肝星形细胞分泌的趋化因子CXCL1在肝癌转归中的作用

The Effect of Chemotactic Factor CXCL1 Secreted by Hepatic Stellate Cells on Hepatic Carcinoma Outcomes

该文探讨了人肝星形细胞(hepatic stellate cells,HSC)对肝癌细胞(Hep G2、SMMC-7721)的迁移、侵袭能力和上皮–间质转化(epithelial-msenchymal transition,EMT)的影响及其机制。采用条件培养法培养肝癌细胞,利用细胞划痕和Transwell实验分析肝星形细胞对肝癌细胞的迁移和侵袭作用。Western blot分析肝星形细胞自身及其分泌到培养液中趋化因子CXCL1[chemokine(C-X-C motif)ligand 1]和肝癌细胞的CXCL1受体2—CXCR2(CXCL1 receptor 2)的表达量,以及条件培养下肝癌细胞中p-PI3K、p-AKT、p-GSK-3β和Snail的表达变化。激光共聚焦显微术和Western blot检测肝癌细胞上皮标志物E-cadherin、间质标志物N-cadherin和Vimentin的表达变化。结果显示,在HSC中大量表达并分泌趋化因子CXCL1,而肝癌细胞Hep G2、SMMC-7721中高表达CXCR2。肝癌细胞通过条件培养后,细胞形态改变,细胞黏附下降,细胞迁移和侵袭能力增强,上皮标志物E-cadherin蛋白表达下调、间质标志物N-cadherin蛋白和Vimentin蛋白表达上调,PI3K/AKT信号通路中的关键成员PI3K和AKT磷酸化水平上调,p-GSK-3β和转录因子Snail表达上调。
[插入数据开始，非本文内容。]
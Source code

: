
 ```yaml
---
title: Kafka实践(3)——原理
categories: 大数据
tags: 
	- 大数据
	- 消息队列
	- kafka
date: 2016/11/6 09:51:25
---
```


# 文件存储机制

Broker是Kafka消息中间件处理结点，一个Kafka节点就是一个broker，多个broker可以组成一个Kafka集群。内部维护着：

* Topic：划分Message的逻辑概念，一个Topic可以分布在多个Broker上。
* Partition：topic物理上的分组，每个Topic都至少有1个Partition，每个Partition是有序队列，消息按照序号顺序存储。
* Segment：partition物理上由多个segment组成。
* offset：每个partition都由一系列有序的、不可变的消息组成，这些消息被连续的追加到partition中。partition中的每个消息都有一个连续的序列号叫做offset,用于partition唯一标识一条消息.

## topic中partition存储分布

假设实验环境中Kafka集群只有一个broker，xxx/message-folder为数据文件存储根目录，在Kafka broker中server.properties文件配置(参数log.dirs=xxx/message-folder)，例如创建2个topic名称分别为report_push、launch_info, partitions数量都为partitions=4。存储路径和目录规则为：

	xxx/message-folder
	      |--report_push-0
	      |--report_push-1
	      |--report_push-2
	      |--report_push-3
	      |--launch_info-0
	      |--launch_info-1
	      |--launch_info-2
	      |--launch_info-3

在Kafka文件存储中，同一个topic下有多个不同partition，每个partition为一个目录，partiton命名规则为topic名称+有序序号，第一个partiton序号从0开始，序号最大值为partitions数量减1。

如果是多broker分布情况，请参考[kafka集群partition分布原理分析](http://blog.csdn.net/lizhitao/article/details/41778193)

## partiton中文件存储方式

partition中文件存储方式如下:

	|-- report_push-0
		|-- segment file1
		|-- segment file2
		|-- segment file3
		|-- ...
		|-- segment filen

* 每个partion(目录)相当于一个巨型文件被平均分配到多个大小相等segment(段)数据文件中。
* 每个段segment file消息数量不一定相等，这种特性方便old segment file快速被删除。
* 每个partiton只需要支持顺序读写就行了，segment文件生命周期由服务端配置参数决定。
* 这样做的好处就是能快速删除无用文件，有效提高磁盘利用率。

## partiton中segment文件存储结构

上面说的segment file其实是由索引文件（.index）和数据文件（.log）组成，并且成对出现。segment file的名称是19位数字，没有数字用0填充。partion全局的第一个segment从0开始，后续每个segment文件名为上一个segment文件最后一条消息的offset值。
在肝癌细胞条件培养下加入CXCR2受体的特异性抑制剂(SB265610)后,肝癌细胞上皮标志物E-cadherin蛋白表达上调、间质标志物N-cadherin蛋白和Vimentin蛋白表达下调,p-PI3K、p-AKT、p-GSK-3β和Snail的表达下调。以上结果说明,肝星形细胞可能通过CXCL1/CXCR2轴活化PI3K/AKT信号通路并最终促进肝癌细胞上皮–间质转化。

This research investigated the influence of human hepatic stellate cells（HSC） on the migration, invasion and EMT of hepatocellular carcinoma（HCC） cells and underlying mechanism. HCC cells（Hep G2, SMMC-7721） were co-cultured with conditional medium of HSC or HSC themselves. Cell migration and invasion were detected by methods of cell wound healing and Transwell chamber assays. Product of CXCL1 in HSC and HSC-conditional medium（HSC-CM）, the expression of CXCR2（CXCL1 receptor 2） in HCC cells, and p-PI3 K, p-AKT, p-GSK-3β and Snail in conditional cultivated HCC cells were detected by Western blot. The changes of epithelial markers, E-cadherin, mesenchymal markers, N-cadherin and Vimentin in HCC cells were detected by laser scanning confocal microscopy（LSCM） and Western blot. The results showed that HSC produced much chemokines CXCL1, while HCC cells（Hep G2, SMMC-7721） highly expressed CXCL1 receptor CXCR2. Moreover, their morphology changed, adhesion ability decreased, migration and invasion ability enhanced, the expression of epithelial marker E-cadherin was downregulated and mesenchymal markers N-cadherin and Vimentin were up-regulated in conditional cultivated HCC cells. Furthermore, the phosphorylation levels of the important members of PI3K/AKT signal pathway, PI3 K and AKT were up-regulated, as well as levels of p-GSK-3β and transcription factor Snail under conditional cultivation. In contrast, the expression of epithelial marker E-cadherin was up-regulated, but mesenchymal markers N-cadherin and Vimentin were down-regulated, and intracellular p-PI3 K, p-AKT, p-GSK-3β and Snail were down-regulated, when the conditional cultivated HCC cells were treated by CXCR2 inhibitor（SB265610）. Our results suggested that hepatic stellate cells promoted epithelial-mesenchymal transition of HCC cells through activating PI3K/AKT signaling pathway by CXCL1/CXCR2 axis.